Google Scribe peers into the Googleplex mind

Back in the early days of the 20th century, when spiritualism and surrealism were leading pleasingly parallel yet very active lives, there was a fad for automatic writing. This involved sitting at a desk with pen and paper and letting your hand write what it wanted - either to act as a receiver for the spirit world, or to unlock the churning thoughts of the subconscious.
Written by Rupert Goodwins, Contributor

Back in the early days of the 20th century, when spiritualism and surrealism were leading pleasingly parallel yet very active lives, there was a fad for automatic writing. This involved sitting at a desk with pen and paper and letting your hand write what it wanted - either to act as a receiver for the spirit world, or to unlock the churning thoughts of the subconscious. (which could well be the same thing. But that's another story.)
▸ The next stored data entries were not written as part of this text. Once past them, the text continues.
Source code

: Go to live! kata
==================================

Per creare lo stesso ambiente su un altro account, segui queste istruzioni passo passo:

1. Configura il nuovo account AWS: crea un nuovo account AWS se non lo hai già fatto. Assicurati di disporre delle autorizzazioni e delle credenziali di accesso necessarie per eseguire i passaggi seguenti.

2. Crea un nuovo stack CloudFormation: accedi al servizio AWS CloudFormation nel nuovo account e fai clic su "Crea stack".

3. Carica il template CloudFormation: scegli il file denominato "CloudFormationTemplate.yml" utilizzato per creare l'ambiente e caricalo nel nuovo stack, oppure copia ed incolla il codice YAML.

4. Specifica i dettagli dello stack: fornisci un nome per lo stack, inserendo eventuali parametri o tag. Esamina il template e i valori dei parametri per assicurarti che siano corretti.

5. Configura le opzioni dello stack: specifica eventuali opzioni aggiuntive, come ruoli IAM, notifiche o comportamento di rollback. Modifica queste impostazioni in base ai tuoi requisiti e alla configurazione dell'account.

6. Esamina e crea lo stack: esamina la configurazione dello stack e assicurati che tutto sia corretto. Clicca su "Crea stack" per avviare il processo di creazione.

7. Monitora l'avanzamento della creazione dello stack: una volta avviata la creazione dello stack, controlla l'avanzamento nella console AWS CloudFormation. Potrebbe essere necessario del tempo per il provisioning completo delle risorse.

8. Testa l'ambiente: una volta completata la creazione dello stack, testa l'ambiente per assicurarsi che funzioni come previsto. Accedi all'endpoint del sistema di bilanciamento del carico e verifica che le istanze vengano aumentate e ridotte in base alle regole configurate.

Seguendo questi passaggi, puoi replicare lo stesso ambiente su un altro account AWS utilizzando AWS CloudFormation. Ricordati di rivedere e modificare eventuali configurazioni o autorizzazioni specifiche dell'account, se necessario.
Google Scribe, announced yesterday, is automatic writing for the Google mind. Enter one word and wait - and it'll suggest another. Press enter and wait, and another will pop up. Keep going, and you'll soon bring up a bizarre collection. Start with Google, and you get:

Google Scholar by J. M. Coetzee and the Ethics of the Fathers of the Church of England Primary School...

ZDNet UK gets you:

ZDNet UK Staff Blogs & Tweets that mention The Survival Stationery Office Limited as the Theory of the Firm and the Market

There's a lot of fun picking the right seed words and seeing what transpires, and I expect the first websites of Google Scribe poetry are up already.

So, where does Google get its suggestions from? The company has a huge corpus of text, which it has analysed to death, building probability trees against which it matches search terms in order to rank the next most likely outcomes. That's not too dissimilar to the pattern matching that goes on in human perception and, to some extent, our higher level cognition: from seeing faces in the flames to deciding what film to see, pattern matching on experience and probabilities is woven into our awareness. It's fallible, but interesting.

And that same mechanism is at work in Google Scribe - only, lacking any higher level awareness (as far as we know), it tends towards the automatic.

So, when you're playing with Google Scribe, you really are looking into the Googlemind. Whether it's the subconscious of search or the digital spirit world - well, you decide.